Not here. The cavernous waiting room at the supersized medical facility was packed. No streamers were hung from the walls. No bunting was draped across the entrance. No patriotic music played on the sound system.
The mood was quiet and serious with a hint of anxiety. Just a few feet away, in the offices beyond the waiting room, friends and loved ones were being poked, prodded, stuck, squeezed and slid in and out of noisy machines.
Lives and futures were literally on the line.
Sitting nervously, tapping their toes or gnawing their nails as a friend or loved one was diagnosed or treated was a group that appeared to include at least one member of every race, religion, shape, color, size, ethnicity – and opinion – in the world.
We could have posed for the official 2018 Portrait of America.
There was little else to do but size each other up, trying to guess who might start trouble and who might stop it. The tension was thick and nerves were raw.
A wrong word could easily have sent tempers flaring. It never happened. We had more important things on our minds.
Directly across from me, an older couple who appeared to be Asian spoke quietly to each other in a language I didn’t understand. Next to them an African-American man was sandwiched between two little girls who sat quietly and snuck looks at me. I looked back. Smiles were exchanged.
“Beautiful young ladies,” I said to the man.
“Thank you,” he said. “They got their mother’s looks, but they can still be a handful.”
A few seats away, a couple of teenagers sporting fancy shoes and big smiles were on their own, waiting for someone to be treated and released. They were too tight to fight, but passed the time trying to nudge each other into some harmless mischief.

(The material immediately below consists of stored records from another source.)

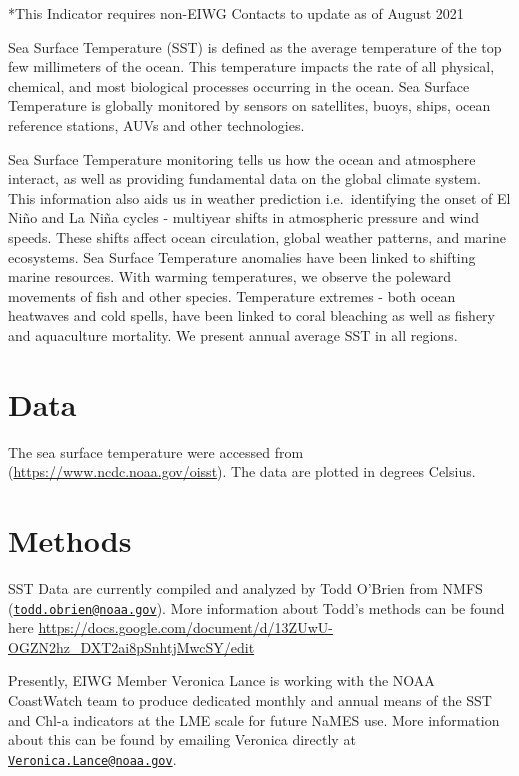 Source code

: \documentclass[
]{book}
\begin{document}
*This Indicator requires non-EIWG Contacts to update as of August 2021

Sea Surface Temperature (SST) is defined as the average temperature of the top few millimeters of the ocean. This temperature impacts the rate of all physical, chemical, and most biological processes occurring in the ocean. Sea Surface Temperature is globally monitored by sensors on satellites, buoys, ships, ocean reference stations, AUVs and other technologies.

Sea Surface Temperature monitoring tells us how the ocean and atmosphere interact, as well as providing fundamental data on the global climate system. This information also aids us in weather prediction i.e.~identifying the onset of El Niño and La Niña cycles - multiyear shifts in atmospheric pressure and wind speeds. These shifts affect ocean circulation, global weather patterns, and marine ecosystems. Sea Surface Temperature anomalies have been linked to shifting marine resources. With warming temperatures, we observe the poleward movements of fish and other species. Temperature extremes - both ocean heatwaves and cold spells, have been linked to coral bleaching as well as fishery and aquaculture mortality. We present annual average SST in all regions.

\hypertarget{data-7}{%
\section{Data}\label{data-7}}

The sea surface temperature were accessed from (\url{https://www.ncdc.noaa.gov/oisst}). The data are plotted in degrees Celsius.

\hypertarget{methods-6}{%
\section{Methods}\label{methods-6}}

SST Data are currently compiled and analyzed by Todd O'Brien from NMFS (\href{mailto:todd.obrien@noaa.gov}{\nolinkurl{todd.obrien@noaa.gov}}). More information about Todd's methods can be found here \url{https://docs.google.com/document/d/13ZUwU-OGZN2hz_DXT2ai8pSnhtjMwcSY/edit}

Presently, EIWG Member Veronica Lance is working with the NOAA CoastWatch team to produce dedicated monthly and annual means of the SST and Chl-a indicators at the LME scale for future NaMES use. More information about this can be found by emailing Veronica directly at \href{mailto:Veronica.Lance@noaa.gov}{\nolinkurl{Veronica.Lance@noaa.gov}}.
\end{document}

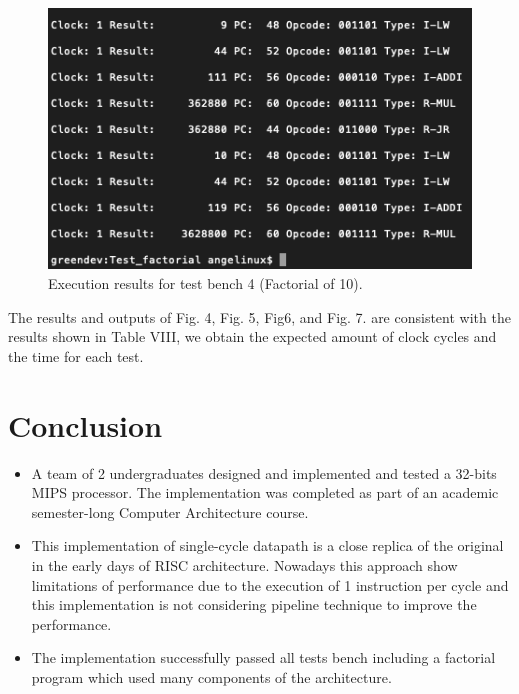 \documentclass[conference]{IEEEtran}
\begin{document}
\begin{figure}[h]
\includegraphics[scale=0.5]{test_bench_4_factorial.png}
\caption{Execution results for test bench 4 (Factorial of 10).}
\label{result3}
\end{figure}

The results and outputs of Fig. 4, Fig. 5, Fig6, and Fig. 7. are consistent with the results shown in Table VIII, we obtain the expected amount of clock cycles and the time for each test.
 
\section{Conclusion}
\begin{itemize}
\item A team of 2 undergraduates designed and implemented and tested a 32-bits MIPS processor. The implementation was completed as part of an academic semester-long Computer Architecture course.
\item This implementation of single-cycle datapath is a close replica of the original in the early days of RISC architecture. Nowadays this approach show limitations of performance due to the execution of 1 instruction per cycle and this implementation is not considering pipeline technique to improve the performance.
\item The implementation successfully passed all tests bench including a factorial program which used many components of the architecture.
\end{itemize}
\end{document}
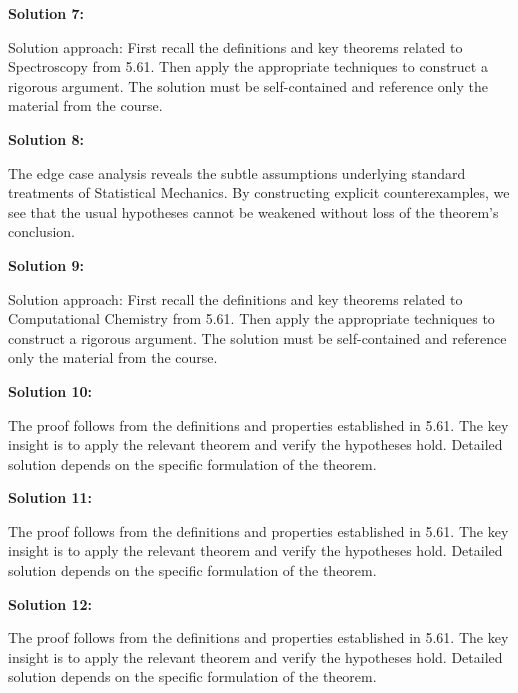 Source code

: \documentclass[12pt,a4paper]{exam}
\begin{document}
\vspace{0.5cm}

\textbf{Solution 7:}

Solution approach: First recall the definitions and key theorems related to Spectroscopy from 5.61. Then apply the appropriate techniques to construct a rigorous argument. The solution must be self-contained and reference only the material from the course.

\vspace{0.5cm}

\textbf{Solution 8:}

The edge case analysis reveals the subtle assumptions underlying standard treatments of Statistical Mechanics. By constructing explicit counterexamples, we see that the usual hypotheses cannot be weakened without loss of the theorem's conclusion.

\vspace{0.5cm}

\textbf{Solution 9:}

Solution approach: First recall the definitions and key theorems related to Computational Chemistry from 5.61. Then apply the appropriate techniques to construct a rigorous argument. The solution must be self-contained and reference only the material from the course.

\vspace{0.5cm}

\textbf{Solution 10:}

The proof follows from the definitions and properties established in 5.61. The key insight is to apply the relevant theorem and verify the hypotheses hold. Detailed solution depends on the specific formulation of the theorem.

\vspace{0.5cm}

\textbf{Solution 11:}

The proof follows from the definitions and properties established in 5.61. The key insight is to apply the relevant theorem and verify the hypotheses hold. Detailed solution depends on the specific formulation of the theorem.

\vspace{0.5cm}

\textbf{Solution 12:}

The proof follows from the definitions and properties established in 5.61. The key insight is to apply the relevant theorem and verify the hypotheses hold. Detailed solution depends on the specific formulation of the theorem.
\end{document}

A woman speaking what I recognized as Spanish pointed two youngsters to seats beside her where they sat quietly as the minutes ticked away.
A child started crying. No one seemed to mind. His mother passed the baby to the man next to her and went back to be seen by a doctor. The child calmed right down.
When the mother came out, she was clearly distracted and started walking away. As the family followed, the Asian man jumped to his feet and in perfect English said, “Ma'am, you forgot your bag.” She collected her purse and thanked him in a Southern drawl Scarlett O’Hara would have envied.
For almost an hour, people came and went. Some may have been suspicious of me because of how I looked or talked. They might have suspected I felt the same way about them.
But no one raised a voice in protest or a fist in anger. No one asked my political opinion or who I’d voted for. No one really cared. I got it.
We had been brought together by circumstance and chance, but left to ourselves, forced to focus on really important things, like the well-being of a loved one, we got along just fine.
For a moment, maybe two, it occurred to me that if we could see each other at our most vulnerable, in settings where courtesy and manners mattered more than ideology, we might all be able to get along a little better.
It was a brief thought. But a nice one.